Building agents is hard because the LLM doesn’t retain memory about what works outside of immediate context and it’s very hard to isolate specific possible steps in a chain of agent steps that you can then train on, the whole point is to give the LLM flexibility. What do we need to make agents work well? Perhaps some just-in-time memory about prior attempts to meet goals. Perhaps a state machine concept, where states can be defined and actions within those states can be isolated and trained on. I’m not sure, but it feels like there’s something missing here.

LLM tools / functions are really effective

One thing that does work well is LLM tool use, for example OpenAI functions. In this pattern you hand the model a list of tools/functions it can use when you prompt. This mostly solves the problem of getting structured output from LLMs, but even more than that the function selection is impressive. In other words, if you give the model a list of specific possible actions, it’s good at picking the right action. Butterfish uses functions to drive the agent mode, i.e. the model can choose between running a command, asking for clarification, or exiting, and this strategy works well (it’s the what command to run that is hard). I’ll definitely use the function strategy in the future.

On code manipulation

When I started writing Butterfish I wanted to experiment with using LLMs to work with software projects. If you have local code files, and a command line tool to call LLMs, you should be able to write and edit all your code that way, right? It turns out that doing software engineering purely with LLMs is a context engineering problem, plus an agent problem, plus requires subtle reasoning that is often outside the capabilities of current models. So ultimately I narrowed to focus on the command line problem set rather than worrying about tackling the overall software engineering problem.

But I’m quite bullish on this space in general. In theory, software-focused agents should be easier to develop than other verticals because you can get programmatic feedback on actions. If the code is broken you’ll (probably) get an error! This should make it possible to automatically build training sets and iterate towards more and more capable software engineering models.

In the immediate term, the approach of Cursor and Sourcegraph Cody seem to be best, the strategy being to closely support the software developer rather than replacing them.

Why not a local model?

The most common feature request for Butterfish is to use a local model rather than OpenAI. A local model would allow prompting without internet and avoid transmitting potentially sensitive data to OpenAI. I’ve considered and experimented with local models but held off because of deployment complexity and because I've tuned the prompts carefully on GPT-3.5/4. I'd rather deliver a narrower product that works great than an infinitely pluggable thing that works just ok.

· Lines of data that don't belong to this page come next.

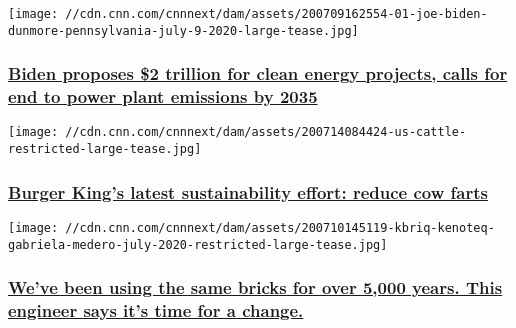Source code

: \href{/2020/07/14/politics/joe-biden-clean-energy-plan/index.html}{}

\texttt{[image: //cdn.cnn.com/cnnnext/dam/assets/200709162554-01-joe-biden-dunmore-pennsylvania-july-9-2020-large-tease.jpg]}

\hypertarget{biden-proposes-2-trillion-for-clean-energy-projects-calls-for-end-to-power-plant-emissions-by-2035}{%
\subsubsection{\texorpdfstring{\href{/2020/07/14/politics/joe-biden-clean-energy-plan/index.html}{Biden
proposes \$2 trillion for clean energy projects, calls for end to power
plant emissions by
2035}}{Biden proposes \$2 trillion for clean energy projects, calls for end to power plant emissions by 2035}}\label{biden-proposes-2-trillion-for-clean-energy-projects-calls-for-end-to-power-plant-emissions-by-2035}}

\href{/2020/07/14/business/burger-king-cow-diet/index.html}{}

\texttt{[image: //cdn.cnn.com/cnnnext/dam/assets/200714084424-us-cattle-restricted-large-tease.jpg]}

\hypertarget{burger-kings-latest-sustainability-effort-reduce-cow-farts}{%
\subsubsection{\texorpdfstring{\href{/2020/07/14/business/burger-king-cow-diet/index.html}{Burger
King's latest sustainability effort: reduce cow
farts}}{Burger King's latest sustainability effort: reduce cow farts}}\label{burger-kings-latest-sustainability-effort-reduce-cow-farts}}

\href{/style/article/going-green-kbriq-sustainable-brick-spc-intl/index.html}{}

\texttt{[image: //cdn.cnn.com/cnnnext/dam/assets/200710145119-kbriq-kenoteq-gabriela-medero-july-2020-restricted-large-tease.jpg]}

\hypertarget{weve-been-using-the-same-bricks-for-over-5000-years-this-engineer-says-its-time-for-a-change}{%
\subsubsection{\texorpdfstring{\href{/style/article/going-green-kbriq-sustainable-brick-spc-intl/index.html}{We've
been using the same bricks for over 5,000 years. This engineer says it's
time for a
change.}}{We've been using the same bricks for over 5,000 years. This engineer says it's time for a change.}}\label{weve-been-using-the-same-bricks-for-over-5000-years-this-engineer-says-its-time-for-a-change}}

I value deployment simplicity highly. You should be able to install Butterfish with a single command, configuration should be easy. While there are now many pathways to deploy open source models like Llama 2 locally, I haven’t yet seen anything that easily gives you an optimal install and configuration on both MacOS and Linux. An ideal solution would be accessible to other processes via shared library and efficiently exploit local GPUs or the Apple Neural Engine with an model sized for local hardware. Someone should build this!

In Conclusion

My new coding environment is shell/Butterfish, vim, and a build in 3 separate tmux panes. I haven’t yet obviated myself as human programmer but perhaps that’s around the corner.

I’ve found Butterfish to be super useful for my own purposes, I’ve open sourced it with the hope that others might find it useful as well. Try it and send feedback!